▶ **Description of the task**
Wherever a line in the records below contains "projects", copy that line.

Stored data
○ ○ ○

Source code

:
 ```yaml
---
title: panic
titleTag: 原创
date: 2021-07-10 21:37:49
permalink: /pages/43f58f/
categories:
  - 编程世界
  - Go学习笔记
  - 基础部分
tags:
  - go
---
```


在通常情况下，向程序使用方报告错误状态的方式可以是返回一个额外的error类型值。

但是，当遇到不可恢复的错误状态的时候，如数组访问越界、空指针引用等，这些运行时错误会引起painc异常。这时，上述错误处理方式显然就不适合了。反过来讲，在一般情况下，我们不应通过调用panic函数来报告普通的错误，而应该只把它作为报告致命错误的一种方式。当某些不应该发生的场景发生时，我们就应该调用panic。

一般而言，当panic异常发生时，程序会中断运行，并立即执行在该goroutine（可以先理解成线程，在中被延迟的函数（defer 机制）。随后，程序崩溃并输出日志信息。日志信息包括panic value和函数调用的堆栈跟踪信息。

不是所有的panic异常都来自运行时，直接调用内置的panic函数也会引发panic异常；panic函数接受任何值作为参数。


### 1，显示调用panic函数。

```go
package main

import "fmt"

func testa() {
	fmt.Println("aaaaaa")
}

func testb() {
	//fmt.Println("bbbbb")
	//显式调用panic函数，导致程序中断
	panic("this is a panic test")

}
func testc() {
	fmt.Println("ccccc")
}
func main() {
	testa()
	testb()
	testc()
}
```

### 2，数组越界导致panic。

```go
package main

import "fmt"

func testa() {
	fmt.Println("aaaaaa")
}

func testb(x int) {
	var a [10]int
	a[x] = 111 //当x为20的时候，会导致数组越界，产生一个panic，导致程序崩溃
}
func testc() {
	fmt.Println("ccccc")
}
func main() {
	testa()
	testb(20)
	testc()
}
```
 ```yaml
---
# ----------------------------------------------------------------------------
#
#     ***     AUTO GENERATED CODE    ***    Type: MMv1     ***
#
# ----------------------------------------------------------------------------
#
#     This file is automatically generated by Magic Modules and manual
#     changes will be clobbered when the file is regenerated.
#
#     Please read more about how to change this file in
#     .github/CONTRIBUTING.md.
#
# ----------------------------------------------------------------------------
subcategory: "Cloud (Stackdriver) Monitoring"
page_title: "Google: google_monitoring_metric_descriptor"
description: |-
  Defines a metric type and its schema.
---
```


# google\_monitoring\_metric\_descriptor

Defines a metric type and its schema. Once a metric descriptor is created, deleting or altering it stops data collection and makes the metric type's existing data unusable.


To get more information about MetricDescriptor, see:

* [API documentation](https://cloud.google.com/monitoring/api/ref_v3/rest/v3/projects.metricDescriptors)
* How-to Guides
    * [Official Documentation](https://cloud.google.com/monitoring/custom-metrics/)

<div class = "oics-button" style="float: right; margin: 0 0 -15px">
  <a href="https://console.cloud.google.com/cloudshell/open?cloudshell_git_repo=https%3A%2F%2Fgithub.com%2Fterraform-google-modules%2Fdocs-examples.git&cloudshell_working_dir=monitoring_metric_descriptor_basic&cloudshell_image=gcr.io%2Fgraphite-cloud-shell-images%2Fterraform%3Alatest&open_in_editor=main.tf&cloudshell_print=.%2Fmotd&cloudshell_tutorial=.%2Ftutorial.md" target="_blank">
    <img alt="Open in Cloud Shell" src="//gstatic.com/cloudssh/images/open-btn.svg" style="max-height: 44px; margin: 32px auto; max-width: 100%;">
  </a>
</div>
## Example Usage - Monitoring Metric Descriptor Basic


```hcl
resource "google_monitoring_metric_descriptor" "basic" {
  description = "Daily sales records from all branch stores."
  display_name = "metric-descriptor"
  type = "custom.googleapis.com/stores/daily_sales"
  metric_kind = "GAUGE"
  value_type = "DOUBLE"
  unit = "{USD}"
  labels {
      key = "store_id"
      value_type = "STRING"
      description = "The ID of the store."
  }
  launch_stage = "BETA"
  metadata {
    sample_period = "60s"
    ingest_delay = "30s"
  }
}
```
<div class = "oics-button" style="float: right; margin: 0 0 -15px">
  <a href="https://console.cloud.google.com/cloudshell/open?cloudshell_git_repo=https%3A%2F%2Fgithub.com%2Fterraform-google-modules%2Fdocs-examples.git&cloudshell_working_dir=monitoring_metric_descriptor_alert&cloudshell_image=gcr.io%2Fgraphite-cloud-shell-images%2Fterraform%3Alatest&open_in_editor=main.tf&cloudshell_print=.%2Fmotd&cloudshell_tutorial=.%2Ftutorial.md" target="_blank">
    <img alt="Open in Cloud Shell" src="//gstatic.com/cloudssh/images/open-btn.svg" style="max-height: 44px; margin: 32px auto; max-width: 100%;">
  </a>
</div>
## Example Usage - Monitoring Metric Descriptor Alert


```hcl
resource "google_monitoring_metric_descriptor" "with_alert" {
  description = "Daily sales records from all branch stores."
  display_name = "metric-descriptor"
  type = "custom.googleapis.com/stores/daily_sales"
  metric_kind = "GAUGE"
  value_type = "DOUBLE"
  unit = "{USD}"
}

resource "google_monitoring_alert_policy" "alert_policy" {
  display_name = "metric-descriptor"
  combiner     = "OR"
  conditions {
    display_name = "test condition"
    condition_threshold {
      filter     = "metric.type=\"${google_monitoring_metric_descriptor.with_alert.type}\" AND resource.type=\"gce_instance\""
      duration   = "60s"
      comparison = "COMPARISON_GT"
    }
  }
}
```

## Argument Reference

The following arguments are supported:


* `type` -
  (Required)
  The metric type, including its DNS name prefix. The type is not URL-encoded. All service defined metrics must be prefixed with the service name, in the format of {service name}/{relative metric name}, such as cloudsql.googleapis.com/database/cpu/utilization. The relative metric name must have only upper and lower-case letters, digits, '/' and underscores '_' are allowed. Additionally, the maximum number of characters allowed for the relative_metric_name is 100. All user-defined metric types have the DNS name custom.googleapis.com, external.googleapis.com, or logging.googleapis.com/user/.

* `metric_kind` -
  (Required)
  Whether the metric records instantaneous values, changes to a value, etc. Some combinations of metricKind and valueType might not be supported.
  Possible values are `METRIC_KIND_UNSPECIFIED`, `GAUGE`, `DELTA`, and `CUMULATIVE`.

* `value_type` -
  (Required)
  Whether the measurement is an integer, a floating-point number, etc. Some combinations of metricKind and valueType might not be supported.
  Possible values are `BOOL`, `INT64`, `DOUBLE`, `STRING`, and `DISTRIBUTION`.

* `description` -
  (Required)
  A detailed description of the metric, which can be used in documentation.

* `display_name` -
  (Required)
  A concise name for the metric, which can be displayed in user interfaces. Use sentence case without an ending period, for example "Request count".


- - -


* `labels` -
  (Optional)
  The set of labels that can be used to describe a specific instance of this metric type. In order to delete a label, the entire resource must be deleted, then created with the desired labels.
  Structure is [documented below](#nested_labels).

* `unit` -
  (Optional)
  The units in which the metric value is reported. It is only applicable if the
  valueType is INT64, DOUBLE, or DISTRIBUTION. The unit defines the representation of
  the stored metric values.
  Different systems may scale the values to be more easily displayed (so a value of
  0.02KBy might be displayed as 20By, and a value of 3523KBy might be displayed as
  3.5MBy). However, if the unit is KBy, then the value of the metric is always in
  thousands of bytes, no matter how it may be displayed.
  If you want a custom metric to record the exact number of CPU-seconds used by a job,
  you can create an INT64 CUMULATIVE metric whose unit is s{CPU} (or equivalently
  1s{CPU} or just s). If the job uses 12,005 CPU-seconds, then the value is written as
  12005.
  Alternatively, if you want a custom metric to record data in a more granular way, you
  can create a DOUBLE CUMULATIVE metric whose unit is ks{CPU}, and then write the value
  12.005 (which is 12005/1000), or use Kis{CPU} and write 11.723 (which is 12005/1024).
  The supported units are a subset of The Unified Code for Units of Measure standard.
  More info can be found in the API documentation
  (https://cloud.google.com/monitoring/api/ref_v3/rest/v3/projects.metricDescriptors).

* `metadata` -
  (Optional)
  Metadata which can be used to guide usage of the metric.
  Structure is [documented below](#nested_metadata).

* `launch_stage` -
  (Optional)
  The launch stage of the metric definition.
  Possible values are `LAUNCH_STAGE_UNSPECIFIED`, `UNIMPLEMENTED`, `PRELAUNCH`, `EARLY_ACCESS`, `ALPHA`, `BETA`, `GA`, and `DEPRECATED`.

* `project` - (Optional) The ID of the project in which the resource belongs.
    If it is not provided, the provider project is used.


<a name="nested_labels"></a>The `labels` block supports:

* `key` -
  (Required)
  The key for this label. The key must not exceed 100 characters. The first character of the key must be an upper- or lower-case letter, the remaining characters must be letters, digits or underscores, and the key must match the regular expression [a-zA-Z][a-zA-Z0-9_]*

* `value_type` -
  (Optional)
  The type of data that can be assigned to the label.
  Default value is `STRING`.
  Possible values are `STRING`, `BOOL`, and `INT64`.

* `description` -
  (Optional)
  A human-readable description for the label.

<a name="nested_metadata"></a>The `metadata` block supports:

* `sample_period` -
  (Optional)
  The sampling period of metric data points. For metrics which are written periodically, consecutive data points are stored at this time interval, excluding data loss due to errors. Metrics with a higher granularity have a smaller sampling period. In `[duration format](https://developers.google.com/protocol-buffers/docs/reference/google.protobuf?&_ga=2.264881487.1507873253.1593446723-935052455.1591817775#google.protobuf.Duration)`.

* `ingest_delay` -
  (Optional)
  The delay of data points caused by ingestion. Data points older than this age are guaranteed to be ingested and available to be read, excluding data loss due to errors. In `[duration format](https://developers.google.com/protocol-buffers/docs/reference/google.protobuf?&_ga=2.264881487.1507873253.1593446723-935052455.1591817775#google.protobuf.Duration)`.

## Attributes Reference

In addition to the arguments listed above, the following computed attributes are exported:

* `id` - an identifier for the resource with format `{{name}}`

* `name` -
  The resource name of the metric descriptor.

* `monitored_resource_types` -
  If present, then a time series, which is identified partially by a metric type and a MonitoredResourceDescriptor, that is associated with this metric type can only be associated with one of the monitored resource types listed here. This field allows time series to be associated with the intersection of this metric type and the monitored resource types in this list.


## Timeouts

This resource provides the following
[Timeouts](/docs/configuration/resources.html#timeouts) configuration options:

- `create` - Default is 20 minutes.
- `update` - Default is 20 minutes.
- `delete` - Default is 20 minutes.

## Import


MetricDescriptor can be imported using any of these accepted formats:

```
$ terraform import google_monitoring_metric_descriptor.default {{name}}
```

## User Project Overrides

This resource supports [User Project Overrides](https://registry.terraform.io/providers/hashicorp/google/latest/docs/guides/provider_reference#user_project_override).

○ ○ ○

▶ **Written solution**
* [API documentation](https://cloud.google.com/monitoring/api/ref_v3/rest/v3/projects.metricDescriptors)
  (https://cloud.google.com/monitoring/api/ref_v3/rest/v3/projects.metricDescriptors).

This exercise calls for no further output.